Avital uses the tool of mime to reawaken an elemental creative capacity. The effect can be stunning. One of his former students, storyteller Dot Ormes, gives her impression of atelier Avital:

"Working with Samuel is somewhat like being the over-curious sorcerer's apprentice. Enticed by the deceptive simplicity of the work, I dive in and suddenly find myself drowning in a flood, with brooms marching endlessly back and forth carrying even more buckets of water to douse me. In the nick of time, the flood subsides. The Mimagician returns, grabs me by a soggy collar and we turn back to page one in the Book of Silence. . . .My teacher is a big ring of invisible keys - they dangle in my hands as I stand before as many unmarked invisible doors.

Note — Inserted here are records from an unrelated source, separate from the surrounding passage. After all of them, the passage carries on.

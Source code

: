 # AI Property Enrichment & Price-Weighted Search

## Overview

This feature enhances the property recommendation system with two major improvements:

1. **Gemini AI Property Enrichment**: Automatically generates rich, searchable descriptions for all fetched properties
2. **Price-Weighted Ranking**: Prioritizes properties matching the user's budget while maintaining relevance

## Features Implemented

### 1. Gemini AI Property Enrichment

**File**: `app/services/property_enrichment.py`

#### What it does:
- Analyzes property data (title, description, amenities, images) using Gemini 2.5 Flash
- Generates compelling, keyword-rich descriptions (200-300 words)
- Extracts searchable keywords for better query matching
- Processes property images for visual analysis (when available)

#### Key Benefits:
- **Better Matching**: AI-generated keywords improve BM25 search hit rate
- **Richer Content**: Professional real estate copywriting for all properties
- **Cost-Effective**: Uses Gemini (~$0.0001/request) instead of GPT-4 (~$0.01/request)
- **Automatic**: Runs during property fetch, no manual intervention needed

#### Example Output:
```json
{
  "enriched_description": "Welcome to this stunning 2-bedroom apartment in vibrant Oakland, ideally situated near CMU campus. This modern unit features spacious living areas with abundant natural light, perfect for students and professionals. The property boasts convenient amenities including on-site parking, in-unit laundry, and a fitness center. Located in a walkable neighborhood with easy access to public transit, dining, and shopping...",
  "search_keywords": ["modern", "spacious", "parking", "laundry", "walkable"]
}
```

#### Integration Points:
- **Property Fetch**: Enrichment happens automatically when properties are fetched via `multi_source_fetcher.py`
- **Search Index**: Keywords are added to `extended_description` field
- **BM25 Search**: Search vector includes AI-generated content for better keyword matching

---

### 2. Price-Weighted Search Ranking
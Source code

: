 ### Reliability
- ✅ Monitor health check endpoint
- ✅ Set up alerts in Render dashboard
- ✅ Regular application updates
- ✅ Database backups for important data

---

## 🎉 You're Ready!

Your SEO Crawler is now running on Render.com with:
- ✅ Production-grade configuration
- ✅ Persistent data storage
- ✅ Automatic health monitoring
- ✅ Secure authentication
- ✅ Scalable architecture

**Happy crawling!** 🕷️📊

There is no superficiality here. To slide easily on the surface of mime-form would be a betrayal of this art." (2)

Avital's essay "What is Body Speak?" briefly describes the framework, method, and applicability of this training. But of course the best way to acquire an appreciation of Avital's work is to experience it directly, as thousands have already done. My first acquaintance - Avital had retired briefly from teaching at the time - came through a reading of some of his essays.

I found a disarming simplicity and directness of expression that rises, frequently, to the level of poetry. The essays have the freshness of being spoken, "voix vivante"in the workshop laboratory itself; and in fact they were for the most part dictated and then transcribed from tape recordings.

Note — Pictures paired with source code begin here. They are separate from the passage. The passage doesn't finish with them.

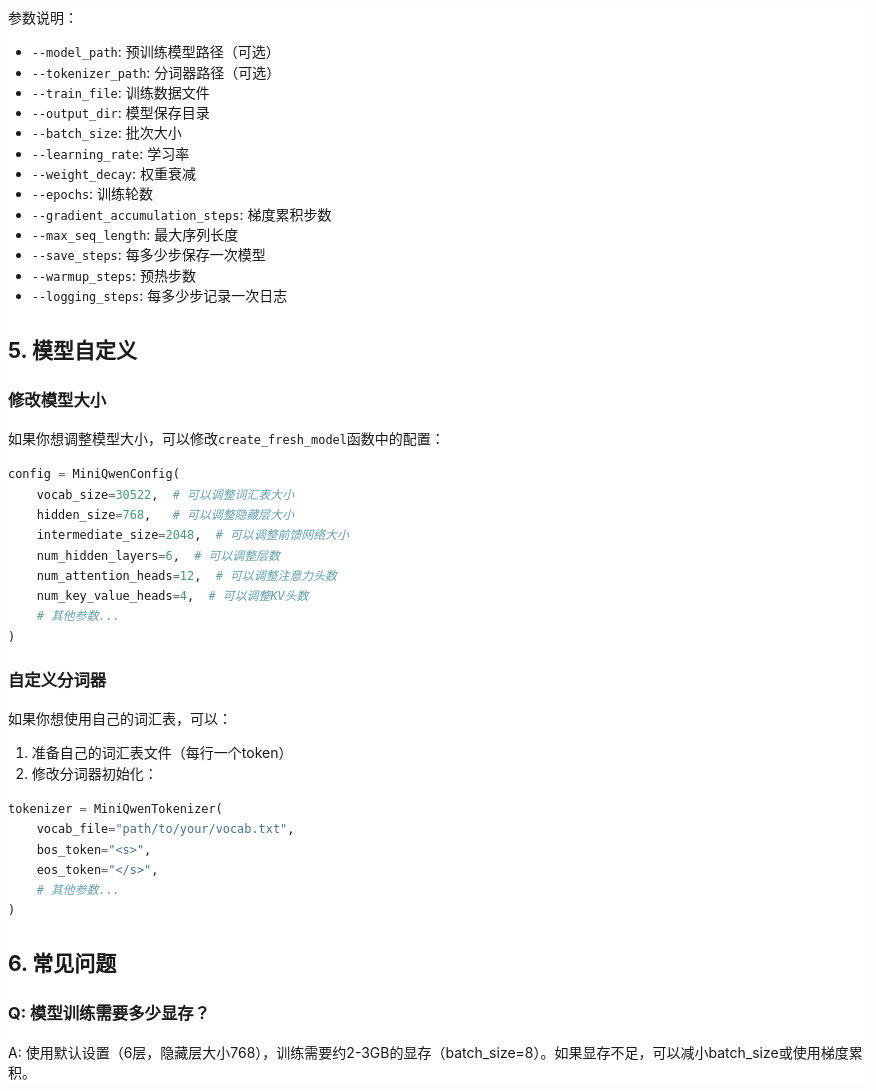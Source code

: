参数说明：
- `--model_path`: 预训练模型路径（可选）
- `--tokenizer_path`: 分词器路径（可选）
- `--train_file`: 训练数据文件
- `--output_dir`: 模型保存目录
- `--batch_size`: 批次大小
- `--learning_rate`: 学习率
- `--weight_decay`: 权重衰减
- `--epochs`: 训练轮数
- `--gradient_accumulation_steps`: 梯度累积步数
- `--max_seq_length`: 最大序列长度
- `--save_steps`: 每多少步保存一次模型
- `--warmup_steps`: 预热步数
- `--logging_steps`: 每多少步记录一次日志

## 5. 模型自定义

### 修改模型大小

如果你想调整模型大小，可以修改`create_fresh_model`函数中的配置：

```python
config = MiniQwenConfig(
    vocab_size=30522,  # 可以调整词汇表大小
    hidden_size=768,   # 可以调整隐藏层大小
    intermediate_size=2048,  # 可以调整前馈网络大小
    num_hidden_layers=6,  # 可以调整层数
    num_attention_heads=12,  # 可以调整注意力头数
    num_key_value_heads=4,  # 可以调整KV头数
    # 其他参数...
)
```

### 自定义分词器

如果你想使用自己的词汇表，可以：

1. 准备自己的词汇表文件（每行一个token）
2. 修改分词器初始化：

```python
tokenizer = MiniQwenTokenizer(
    vocab_file="path/to/your/vocab.txt",
    bos_token="<s>",
    eos_token="</s>",
    # 其他参数...
)
```

## 6. 常见问题

### Q: 模型训练需要多少显存？
A: 使用默认设置（6层，隐藏层大小768），训练需要约2-3GB的显存（batch_size=8）。如果显存不足，可以减小batch_size或使用梯度累积。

One of my particular favorites, "Facing the Mask," describes the mask session from Avital's summer program. Through a series of preparatory exercises, the training reaches this climactic point. It is an occasion of perfect peace and solemnity. As I first read the account, I had an unmistakable if indefinable sense of another, subtle movement just behind the stately measure of the words. Philosophers have called it Pure Being. Poets have simply described it. I was reminded of a poem by Wallace Stevens, "The House Was Quiet and the World Was Calm," which describes the phenomenon (3), in a literary setting:

The house was quiet and the world was calm.
The reader became the book; and summer night

Was like the conscious being of the book.
The house was quiet and the world was calm,

The words were spoken as if there was no book,
Except that the reader leaned above the page,

Wanted to lean, wanted much most to be
The scholar to whom his book is true, to whom

The summer night is like the perfection of thought.
The house was quiet because it had to be.

The quiet was part of the meaning, part of the mind:
The access of perfection to the page

And the world was calm. The truth in a calm world,
In which there is no other meaning, itself

Is calm, itself is summer and night, itself
Is the reader leaning late and reading there. (4)

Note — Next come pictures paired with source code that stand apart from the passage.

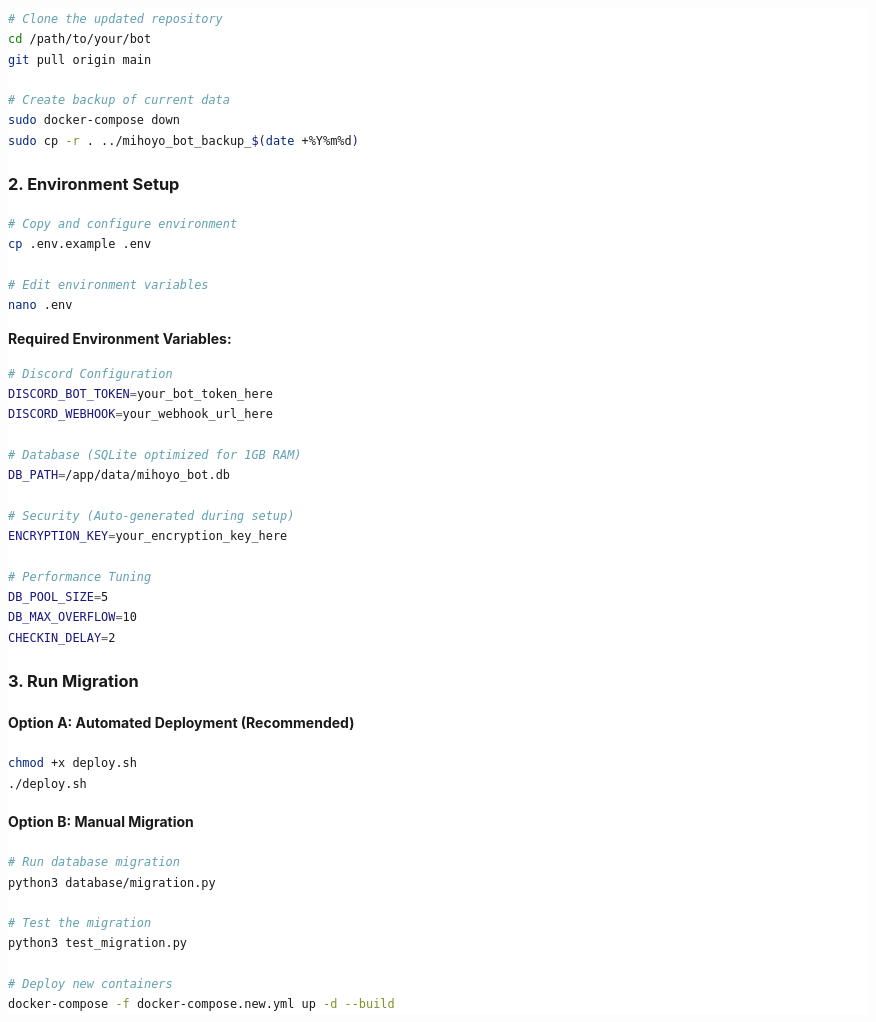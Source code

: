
 ```bash
# Clone the updated repository
cd /path/to/your/bot
git pull origin main

# Create backup of current data
sudo docker-compose down
sudo cp -r . ../mihoyo_bot_backup_$(date +%Y%m%d)
```

### 2. **Environment Setup**

```bash
# Copy and configure environment
cp .env.example .env

# Edit environment variables
nano .env
```

**Required Environment Variables:**
```bash
# Discord Configuration
DISCORD_BOT_TOKEN=your_bot_token_here
DISCORD_WEBHOOK=your_webhook_url_here

# Database (SQLite optimized for 1GB RAM)
DB_PATH=/app/data/mihoyo_bot.db

# Security (Auto-generated during setup)
ENCRYPTION_KEY=your_encryption_key_here

# Performance Tuning
DB_POOL_SIZE=5
DB_MAX_OVERFLOW=10
CHECKIN_DELAY=2
```

### 3. **Run Migration**

#### Option A: Automated Deployment (Recommended)
```bash
chmod +x deploy.sh
./deploy.sh
```

#### Option B: Manual Migration
```bash
# Run database migration
python3 database/migration.py

# Test the migration
python3 test_migration.py

# Deploy new containers
docker-compose -f docker-compose.new.yml up -d --build
```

The quiet of the house, the leaning of the reader, the merging of the reader with the calm of the surroundings, the access toperfection: there is a feeling of inner movement here as distilled in its simplicity and effect as the quiet calm that envelops the mask session. What distinguishes "Facing the Mask" as an account of such a moment, is that the narration is not an after-the-fact description of a fortuitous and transitory occurrence. As a hallmark of the genius of Avital's method, the mask encounter is characterized precisely by its ability to elicit in the experience of the participant, and with considerable certainty of effect, the sense of attunement and wonder that it describes. All the materials have been consciously assembled for the occasion. Although individual experiences will differ in details, participants in the mask encounter describe, with remarkable consistency, an occasion of quintessential discovery whose effects continue to reverberate long after the session is concluded.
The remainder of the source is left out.